(Stored data entries)
*-*-*

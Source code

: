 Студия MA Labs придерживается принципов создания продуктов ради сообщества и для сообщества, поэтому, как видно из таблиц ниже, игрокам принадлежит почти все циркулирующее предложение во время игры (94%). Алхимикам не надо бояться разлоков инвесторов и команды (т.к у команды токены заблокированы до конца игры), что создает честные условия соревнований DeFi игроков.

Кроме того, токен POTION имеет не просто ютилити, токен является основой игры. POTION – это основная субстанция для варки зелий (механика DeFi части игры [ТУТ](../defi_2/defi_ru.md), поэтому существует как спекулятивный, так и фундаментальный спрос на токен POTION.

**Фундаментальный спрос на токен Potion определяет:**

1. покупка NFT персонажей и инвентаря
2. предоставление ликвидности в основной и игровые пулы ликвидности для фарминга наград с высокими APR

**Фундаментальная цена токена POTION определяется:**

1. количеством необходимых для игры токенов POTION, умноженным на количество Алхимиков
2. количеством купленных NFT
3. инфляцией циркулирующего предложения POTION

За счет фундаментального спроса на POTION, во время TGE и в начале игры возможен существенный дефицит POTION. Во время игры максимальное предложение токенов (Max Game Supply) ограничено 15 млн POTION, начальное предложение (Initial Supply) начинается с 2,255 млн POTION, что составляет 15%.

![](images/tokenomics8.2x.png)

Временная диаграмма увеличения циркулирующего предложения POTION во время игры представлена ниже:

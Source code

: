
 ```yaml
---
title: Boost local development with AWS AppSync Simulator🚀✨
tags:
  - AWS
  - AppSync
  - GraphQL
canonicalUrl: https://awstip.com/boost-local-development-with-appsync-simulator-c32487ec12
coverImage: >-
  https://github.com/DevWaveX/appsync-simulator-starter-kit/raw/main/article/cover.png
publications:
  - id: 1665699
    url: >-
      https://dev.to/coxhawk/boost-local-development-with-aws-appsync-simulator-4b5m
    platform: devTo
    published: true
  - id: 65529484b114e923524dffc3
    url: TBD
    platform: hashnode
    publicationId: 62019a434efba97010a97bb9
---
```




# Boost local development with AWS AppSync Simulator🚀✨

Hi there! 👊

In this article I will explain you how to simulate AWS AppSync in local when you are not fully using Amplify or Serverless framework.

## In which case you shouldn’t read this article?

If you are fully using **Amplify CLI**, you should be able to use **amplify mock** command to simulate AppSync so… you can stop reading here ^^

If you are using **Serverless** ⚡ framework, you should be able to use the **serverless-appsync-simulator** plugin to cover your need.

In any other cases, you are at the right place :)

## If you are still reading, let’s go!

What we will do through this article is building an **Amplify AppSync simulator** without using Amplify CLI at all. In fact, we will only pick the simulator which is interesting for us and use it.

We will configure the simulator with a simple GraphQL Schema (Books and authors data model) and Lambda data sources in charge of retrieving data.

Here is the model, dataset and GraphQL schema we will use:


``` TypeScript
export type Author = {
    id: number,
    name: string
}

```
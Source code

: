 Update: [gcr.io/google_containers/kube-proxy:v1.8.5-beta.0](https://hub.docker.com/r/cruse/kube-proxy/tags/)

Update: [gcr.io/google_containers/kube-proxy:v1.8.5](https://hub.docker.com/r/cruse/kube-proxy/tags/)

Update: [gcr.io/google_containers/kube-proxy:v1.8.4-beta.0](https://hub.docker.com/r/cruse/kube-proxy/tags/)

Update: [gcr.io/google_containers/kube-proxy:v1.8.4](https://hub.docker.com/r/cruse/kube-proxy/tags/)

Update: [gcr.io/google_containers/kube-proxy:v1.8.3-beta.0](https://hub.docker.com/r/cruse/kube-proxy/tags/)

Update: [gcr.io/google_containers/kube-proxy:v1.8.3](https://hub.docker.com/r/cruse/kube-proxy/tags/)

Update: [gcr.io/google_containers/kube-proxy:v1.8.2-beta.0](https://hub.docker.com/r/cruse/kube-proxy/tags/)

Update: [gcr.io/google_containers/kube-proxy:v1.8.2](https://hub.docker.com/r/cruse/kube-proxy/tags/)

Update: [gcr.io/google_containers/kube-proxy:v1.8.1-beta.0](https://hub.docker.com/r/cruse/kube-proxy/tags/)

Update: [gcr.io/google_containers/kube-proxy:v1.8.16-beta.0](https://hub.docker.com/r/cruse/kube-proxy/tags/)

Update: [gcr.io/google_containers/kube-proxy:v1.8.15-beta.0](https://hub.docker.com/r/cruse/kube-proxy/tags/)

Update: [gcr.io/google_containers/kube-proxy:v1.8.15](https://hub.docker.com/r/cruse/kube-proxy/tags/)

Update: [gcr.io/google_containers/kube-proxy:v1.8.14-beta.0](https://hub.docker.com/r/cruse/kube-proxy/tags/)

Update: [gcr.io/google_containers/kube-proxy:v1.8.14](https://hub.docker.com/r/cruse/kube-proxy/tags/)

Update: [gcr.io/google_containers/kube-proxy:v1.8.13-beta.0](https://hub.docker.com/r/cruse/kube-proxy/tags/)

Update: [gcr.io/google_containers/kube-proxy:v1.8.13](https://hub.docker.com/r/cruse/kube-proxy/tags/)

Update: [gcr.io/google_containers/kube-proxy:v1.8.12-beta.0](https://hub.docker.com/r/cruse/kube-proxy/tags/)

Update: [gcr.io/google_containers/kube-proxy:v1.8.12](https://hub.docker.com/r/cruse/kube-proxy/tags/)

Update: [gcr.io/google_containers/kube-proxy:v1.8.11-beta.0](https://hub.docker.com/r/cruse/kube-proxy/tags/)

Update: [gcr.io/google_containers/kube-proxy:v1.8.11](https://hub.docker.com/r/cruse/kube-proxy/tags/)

*-*-*

[INSTRUCTIONS FOR THE TASK]
Search the records for the string "fully" and, wherever a line contains it, please copy that line.

[ANSWER AREA]
In this article I will explain you how to simulate AWS AppSync in local when you are not fully using Amplify or Serverless framework.
If you are fully using **Amplify CLI**, you should be able to use **amplify mock** command to simulate AppSync so… you can stop reading here ^^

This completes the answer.